Il semble que le verbe « donner » soit très présent. Un spirituel dit que l’aimant est le Père, l’aimé est le Fils et que l’Amour est l’Esprit Saint. Nous, nous sommes des « donnés »… Dans la Trinité, il y a un jaillissement continuel du don, donné et accueilli. Et nous sommes plongés dans cette réalité là. Nous sommes adoptés par le Père, nous sommes ses enfants. C’est la première chose : Jésus est venu accomplir son œuvre et son œuvre est parfaitement accomplie. Nous connaissons le nom du Père. Nous ne le connaissons pas évidemment de manière intellectuelle. Nous le connaissons de manière existentielle. Et l’accueil de ce nom tel que Jésus nous le révèle est appelé à porter du fruit, pas parce que nous sommes bons. J’aime beaucoup cette traduction de Hosanna, qui veut dire ‘Seigneur sauve’ que proclamait la foule lors de l’entrée messianique de Jésus à Jérusalem. ‘Seigneur sauve’ ! Tel est le nom de Dieu, Dieu est notre Sauveur ! Il est aussi notre médecin. Il est tout pour nous : il est notre source, il est notre bonheur, il est notre joie.
C’est la première chose : Jésus est venu accomplir l’œuvre du Père.
La deuxième chose, la deuxième étape qui est très importante ; vous savez bien quand on se donne et qu’on ne donne rien de mieux que soi-même : « Aimer c’est tout donner et se donner soi-même » dit Thérèse de Lisieux, alors qu’est ce que le don, qu’est ce que l’amour qui se donne attend ? Et bien justement que nous le recevions. « Maintenant, ils ont reconnu que tout ce que tu m’as donné vient de toi. » Nous l’avons accueilli.
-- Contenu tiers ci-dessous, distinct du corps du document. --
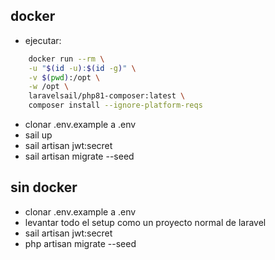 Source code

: ## docker

- ejecutar:
```bash
    docker run --rm \
    -u "$(id -u):$(id -g)" \
    -v $(pwd):/opt \
    -w /opt \
    laravelsail/php81-composer:latest \
    composer install --ignore-platform-reqs
```
- clonar .env.example a .env
- sail up
- sail artisan jwt:secret
- sail artisan  migrate --seed

## sin docker

- clonar .env.example a .env
- levantar todo el setup como un proyecto normal de laravel
- sail artisan jwt:secret
- php artisan  migrate --seed
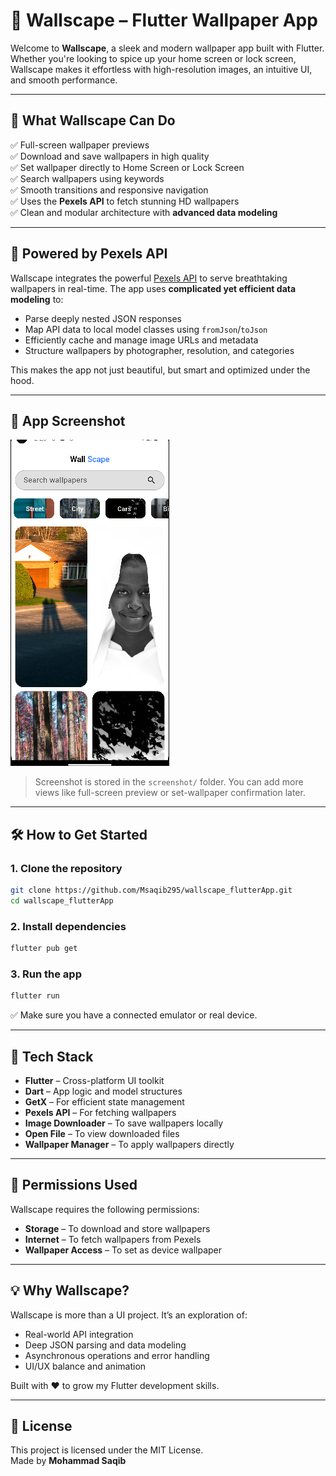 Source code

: 
# 🌄 Wallscape – Flutter Wallpaper App

Welcome to **Wallscape**, a sleek and modern wallpaper app built with Flutter. Whether you're looking to spice up your home screen or lock screen, Wallscape makes it effortless with high-resolution images, an intuitive UI, and smooth performance.

---

## 🚀 What Wallscape Can Do

✅ Full-screen wallpaper previews  
✅ Download and save wallpapers in high quality  
✅ Set wallpaper directly to Home Screen or Lock Screen  
✅ Search wallpapers using keywords  
✅ Smooth transitions and responsive navigation  
✅ Uses the **Pexels API** to fetch stunning HD wallpapers  
✅ Clean and modular architecture with **advanced data modeling**

---

## 📡 Powered by Pexels API

Wallscape integrates the powerful [Pexels API](https://www.pexels.com/api/) to serve breathtaking wallpapers in real-time. The app uses **complicated yet efficient data modeling** to:

- Parse deeply nested JSON responses  
- Map API data to local model classes using `fromJson`/`toJson`  
- Efficiently cache and manage image URLs and metadata  
- Structure wallpapers by photographer, resolution, and categories  

This makes the app not just beautiful, but smart and optimized under the hood.

---

## 📸 App Screenshot

![Wallscape Preview](screenshot/Screenshot%202025-08-05%20022849.png)  
> Screenshot is stored in the `screenshot/` folder. You can add more views like full-screen preview or set-wallpaper confirmation later.

---

## 🛠️ How to Get Started

### 1. Clone the repository

```bash
git clone https://github.com/Msaqib295/wallscape_flutterApp.git
cd wallscape_flutterApp
```

### 2. Install dependencies

```bash
flutter pub get
```

### 3. Run the app

```bash
flutter run
```

✅ Make sure you have a connected emulator or real device.

---

## 🔧 Tech Stack

- **Flutter** – Cross-platform UI toolkit  
- **Dart** – App logic and model structures  
- **GetX** – For efficient state management  
- **Pexels API** – For fetching wallpapers  
- **Image Downloader** – To save wallpapers locally  
- **Open File** – To view downloaded files  
- **Wallpaper Manager** – To apply wallpapers directly  

---

## 🔐 Permissions Used

Wallscape requires the following permissions:

- **Storage** – To download and store wallpapers  
- **Internet** – To fetch wallpapers from Pexels  
- **Wallpaper Access** – To set as device wallpaper  

---

## 💡 Why Wallscape?

Wallscape is more than a UI project. It’s an exploration of:

- Real-world API integration  
- Deep JSON parsing and data modeling  
- Asynchronous operations and error handling  
- UI/UX balance and animation  

Built with ❤️ to grow my Flutter development skills.

---

## 📄 License

This project is licensed under the MIT License.  
Made by **Mohammad Saqib**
Alors, peut être que dans l’esprit de Jésus, c’est plus une certitude, une promesse, parce que c’est le chemin de toute notre vie. Qui peut dire aujourd’hui qu’il a tout reçu du don du Père en son Fils ? qui peut dire qu’il a franchi toutes les étapes ? D’ailleurs, ce ne sont pas les étapes qui sont importantes, mais la marche. Le mot d’ordre de Jésus à ses disciples qu’il appelle c’est « Suivez-moi ! » Même à Simon-Pierre après la résurrection : il lui annonce de quelle manière il va témoigner de lui.
Nous n’avons pas à suivre d’autres réalités, d’autres annonces, mais suivre l’Evangile qui est Jésus lui-même, il est le Royaume de Dieu. C’est une personne, ce n’est pas une idée ou un concept. C’est quelqu’un qui nous révèle le visage du Père.
Cette réception de l’œuvre, c’est un chemin, c’est l’itinéraire de toute notre vie, ça doit être l’orientation de toute notre vie. C’est un choix que nous devons renouveler constamment. Tout à l’heure quand nous réciterons le Credo, pensons-le comme un renouvellement de notre décision de suivre le Christ pour recevoir son œuvre, pour recevoir le nom du Père que nous disons dans le ‘Notre Père’… puisqu’il est notre Père, nous sommes ses enfants et nous sommes tous frères et sœurs les uns des autres.
La troisième chose c’est que cette œuvre nous est confiée. Jésus dit dans la finale de l’Evangile : « Désormais je ne suis plus dans le monde, eux ils sont dans le monde et moi je viens vers toi ». Soyons clairs, Jésus ne s’éloigne pas de nous, il inaugure une nouvelle présence, une présence intérieure. Il vit en nous, dans tous nos gestes, dans nos paroles. Il est le Royaume de Dieu vivant en nous, et cette œuvre nous est confiée. Et nous avons à l’accueillir et à l’accomplir, c’est une mission.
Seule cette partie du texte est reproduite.